Protein-coding gene in the species Homo sapiens

Serine/threonine-protein kinase 24 is an enzyme that in humans is encoded by the STK24 gene located in the chromosome 13, band q32.2. It is also known as Mammalian STE20-like protein kinase 3 (MST-3). The protein is 443 amino acids long and its mass is 49 kDa.

== Classification and discovery ==

The yeast 'Sterile 20' gene (STE20) functions upstream of the mitogen-activated protein kinase (MAPK) cascade. In mammals, protein kinases related to STE20 can be divided into 2 subfamilies based on their structure and regulation. Members of the PAK subfamily (see PAK3) contain a C-terminal catalytic domain and an N-terminal regulatory domain that has a CDC42-binding domain. In contrast, members of the GCK subfamily (MAP4K2), also called the Sps1 subfamily, have an N-terminal catalytic domain and a C-terminal regulatory domain without a CDC42-binding domain. STK24 belongs to the GCK subfamily of STE20-like kinases.

The sterile 20 protein was first found in yeast. The MST-20 related kinases family is growing, having 28 members divided into two groups - p21-activated kinase and germinal center kinase (GCK) families. STK24 belongs to the germinal center kinase (GCK) III subfamily of sterile 20 kinases.

== Function ==

Kinases of GCKIII subfamily are involved in regulation of multiple functions of the cells and interaction with programmed cell death 10 (CCM3). CCM is a pathological vascular situation that, influencing the blood vessels in central nervous system (CNS), may cause stroke, seizure and even cerebral hemorrhage. It has been shown that STK24 and STK25 operate in the same cardiovascular development pathway with CCM3. According to the results of the experiment by Zhang et al., lack of STK24 has no effect on the amount of neutrophils or leucocytes, as well as it does not affect the chemotaxis of neutrophils. Zhang et al. also the interaction between STK24 and CCM. Using tandem affinity purification with mass spectrometry, they found that CCM3 is the main protein that binds to STK24 in HEK293 cells.

STK24 operates on serine and threonine residues and, as a response to oxidative stress and caspase activity, develops cell death.

STK24 is activated by autophosphorylation at Thr-190 and phosphorylation at this site is essential for its function.
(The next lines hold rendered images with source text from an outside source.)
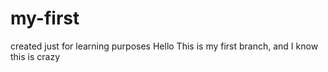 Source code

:# my-first
created just for learning purposes
Hello This is my first branch, and I know this is crazy
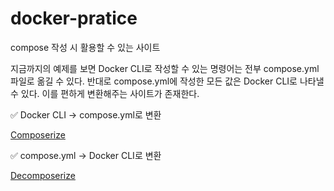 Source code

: # docker-pratice

compose 작성 시 활용할 수 있는 사이트

지금까지의 예제를 보면 Docker CLI로 작성할 수 있는 명령어는 전부 compose.yml 파일로 옮길 수 있다. 반대로 compose.yml에 작성한 모든 값은 Docker CLI로 나타낼 수 있다. 이를 편하게 변환해주는 사이트가 존재한다.

✅ Docker CLI → compose.yml로 변환

[Composerize](https://www.composerize.com/)

✅ compose.yml → Docker CLI로 변환

[Decomposerize](https://www.decomposerize.com/)
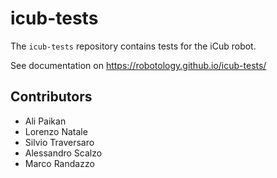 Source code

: icub-tests
==========
The `icub-tests` repository contains tests for the iCub robot.

See documentation on https://robotology.github.io/icub-tests/


## Contributors

* Ali Paikan 
* Lorenzo Natale
* Silvio Traversaro
* Alessandro Scalzo
* Marco Randazzo

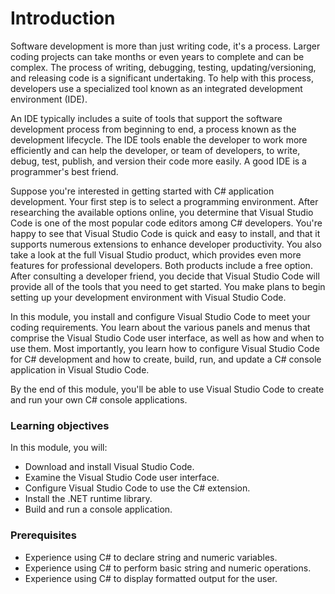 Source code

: # Introduction

Software development is more than just writing code, it's a process. Larger coding projects can take months or even years to complete and can be complex. The process of writing, debugging, testing, updating/versioning, and releasing code is a significant undertaking. To help with this process, developers use a specialized tool known as an integrated development environment (IDE).

An IDE typically includes a suite of tools that support the software development process from beginning to end, a process known as the development lifecycle. The IDE tools enable the developer to work more efficiently and can help the developer, or team of developers, to write, debug, test, publish, and version their code more easily. A good IDE is a programmer's best friend.

Suppose you're interested in getting started with C# application development. Your first step is to select a programming environment. After researching the available options online, you determine that Visual Studio Code is one of the most popular code editors among C# developers. You're happy to see that Visual Studio Code is quick and easy to install, and that it supports numerous extensions to enhance developer productivity. You also take a look at the full Visual Studio product, which provides even more features for professional developers. Both products include a free option. After consulting a developer friend, you decide that Visual Studio Code will provide all of the tools that you need to get started. You make plans to begin setting up your development environment with Visual Studio Code.

In this module, you install and configure Visual Studio Code to meet your coding requirements. You learn about the various panels and menus that comprise the Visual Studio Code user interface, as well as how and when to use them. Most importantly, you learn how to configure Visual Studio Code for C# development and how to create, build, run, and update a C# console application in Visual Studio Code.

By the end of this module, you'll be able to use Visual Studio Code to create and run your own C# console applications.

### Learning objectives

In this module, you will:

- Download and install Visual Studio Code.
- Examine the Visual Studio Code user interface.
- Configure Visual Studio Code to use the C# extension.
- Install the .NET runtime library.
- Build and run a console application.

### Prerequisites

- Experience using C# to declare string and numeric variables.
- Experience using C# to perform basic string and numeric operations.
- Experience using C# to display formatted output for the user.
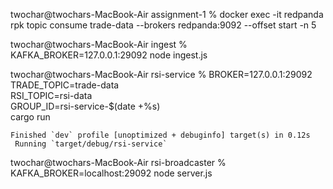 twochar@twochars-MacBook-Air assignment-1 % docker exec -it redpanda rpk topic consume trade-data --brokers redpanda:9092 --offset start -n 5


twochar@twochars-MacBook-Air ingest % KAFKA_BROKER=127.0.0.1:29092 node ingest.js





twochar@twochars-MacBook-Air rsi-service % BROKER=127.0.0.1:29092 \
TRADE_TOPIC=trade-data \
RSI_TOPIC=rsi-data \
GROUP_ID=rsi-service-$(date +%s) \
cargo run

    Finished `dev` profile [unoptimized + debuginfo] target(s) in 0.12s
     Running `target/debug/rsi-service`




twochar@twochars-MacBook-Air rsi-broadcaster % KAFKA_BROKER=localhost:29092 node server.js


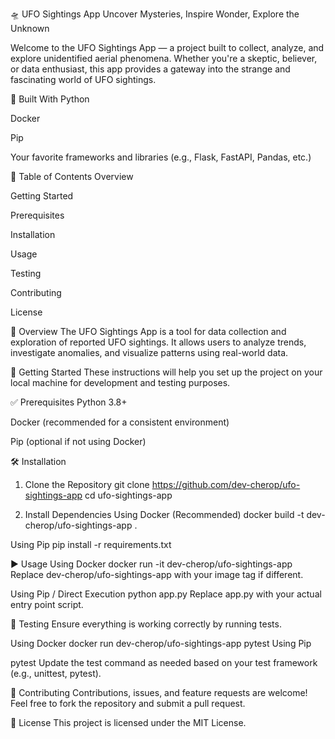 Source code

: 🛸 UFO Sightings App
Uncover Mysteries, Inspire Wonder, Explore the Unknown

Welcome to the UFO Sightings App — a project built to collect, analyze, and explore unidentified aerial phenomena. Whether you're a skeptic, believer, or data enthusiast, this app provides a gateway into the strange and fascinating world of UFO sightings.

🧰 Built With
Python

Docker

Pip

Your favorite frameworks and libraries (e.g., Flask, FastAPI, Pandas, etc.)

📑 Table of Contents
Overview

Getting Started

Prerequisites

Installation

Usage

Testing

Contributing

License

🌌 Overview
The UFO Sightings App is a tool for data collection and exploration of reported UFO sightings. It allows users to analyze trends, investigate anomalies, and visualize patterns using real-world data.

🚀 Getting Started
These instructions will help you set up the project on your local machine for development and testing purposes.

✅ Prerequisites
Python 3.8+

Docker (recommended for a consistent environment)

Pip (optional if not using Docker)

🛠️ Installation
1. Clone the Repository
git clone https://github.com/dev-cherop/ufo-sightings-app
cd ufo-sightings-app

2. Install Dependencies
Using Docker (Recommended)
docker build -t dev-cherop/ufo-sightings-app .

Using Pip
pip install -r requirements.txt

▶️ Usage
Using Docker
docker run -it dev-cherop/ufo-sightings-app
Replace dev-cherop/ufo-sightings-app with your image tag if different.

Using Pip / Direct Execution
python app.py
Replace app.py with your actual entry point script.

🐛 Testing
Ensure everything is working correctly by running tests.

Using Docker
docker run dev-cherop/ufo-sightings-app pytest
Using Pip

pytest
Update the test command as needed based on your test framework (e.g., unittest, pytest).

🤝 Contributing
Contributions, issues, and feature requests are welcome!
Feel free to fork the repository and submit a pull request.

📄 License
This project is licensed under the MIT License.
Phosphorylation by protein kinase A activates the isoform B of STK24.

The mutagenesis of four residues in STK24 have been carried out. In position 18, the replacement of threonine (T) with alanine (A) causes the reduction of phosphorylation by PKA. the modification in positions 65, where lysine (K) is replaced with A, and the position 190, where T is replaced with A, affects the activity and autophosphorylation. In residue 321, the change of aspartic acid (D) to Asparagine (N) reveals as loss of proteolytic cleavage by caspases. Those residues may play an important role apoptotic signal transduction.
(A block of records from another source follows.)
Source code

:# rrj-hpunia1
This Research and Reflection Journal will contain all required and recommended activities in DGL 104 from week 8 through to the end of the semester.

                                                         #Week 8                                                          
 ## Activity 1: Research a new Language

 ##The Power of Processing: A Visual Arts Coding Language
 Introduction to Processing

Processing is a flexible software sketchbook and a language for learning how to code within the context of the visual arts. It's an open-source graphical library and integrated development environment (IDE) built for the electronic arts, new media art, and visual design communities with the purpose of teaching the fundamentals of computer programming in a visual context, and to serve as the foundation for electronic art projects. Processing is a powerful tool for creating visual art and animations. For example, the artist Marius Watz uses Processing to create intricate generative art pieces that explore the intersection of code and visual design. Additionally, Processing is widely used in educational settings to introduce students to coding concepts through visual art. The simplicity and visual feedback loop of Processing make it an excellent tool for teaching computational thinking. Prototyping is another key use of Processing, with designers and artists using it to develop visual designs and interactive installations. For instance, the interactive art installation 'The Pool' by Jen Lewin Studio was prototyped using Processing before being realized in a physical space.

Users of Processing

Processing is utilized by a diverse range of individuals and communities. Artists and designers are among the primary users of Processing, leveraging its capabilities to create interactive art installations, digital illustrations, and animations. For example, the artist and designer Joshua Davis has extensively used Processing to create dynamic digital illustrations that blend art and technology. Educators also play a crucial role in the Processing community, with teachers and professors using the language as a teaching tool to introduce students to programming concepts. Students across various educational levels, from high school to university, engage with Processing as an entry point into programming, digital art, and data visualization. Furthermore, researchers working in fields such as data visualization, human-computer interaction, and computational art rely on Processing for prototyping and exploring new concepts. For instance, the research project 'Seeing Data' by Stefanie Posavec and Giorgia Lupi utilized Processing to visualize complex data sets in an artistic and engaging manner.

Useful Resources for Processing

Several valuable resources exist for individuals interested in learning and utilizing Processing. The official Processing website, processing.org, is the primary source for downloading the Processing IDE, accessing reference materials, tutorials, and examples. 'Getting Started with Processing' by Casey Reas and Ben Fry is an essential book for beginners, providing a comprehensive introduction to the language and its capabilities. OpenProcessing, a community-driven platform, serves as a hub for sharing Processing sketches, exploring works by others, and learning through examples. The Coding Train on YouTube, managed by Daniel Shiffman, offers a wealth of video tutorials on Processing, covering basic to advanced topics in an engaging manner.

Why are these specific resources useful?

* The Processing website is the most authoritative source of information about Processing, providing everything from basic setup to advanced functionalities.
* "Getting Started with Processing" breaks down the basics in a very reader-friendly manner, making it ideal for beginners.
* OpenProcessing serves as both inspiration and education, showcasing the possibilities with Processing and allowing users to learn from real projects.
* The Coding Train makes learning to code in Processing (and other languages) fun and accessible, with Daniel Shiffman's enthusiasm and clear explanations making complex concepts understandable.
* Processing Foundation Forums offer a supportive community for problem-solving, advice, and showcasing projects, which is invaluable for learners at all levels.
== Structure and tissue distribution ==
STK24 has two subunits, 36kDa N-terminal subunit and 12 kDa C-terminal subunit. In the cells, STK24 is located in nucleus and less in cytoplasm and membrane. There are two isoforms of the protein, isoform A is ubiquitous and is expressed in 237 organs, isoform B is expressed in brain hippocampus and cerebral cortex.

== Interactions ==

STK24 has been shown to interact with PDCD10, TRAF3IP3, STRN3, MOBKL3, STRN, SLMAP, PPP2R1A, CTTNBP2NL, FAM40A and STRN4.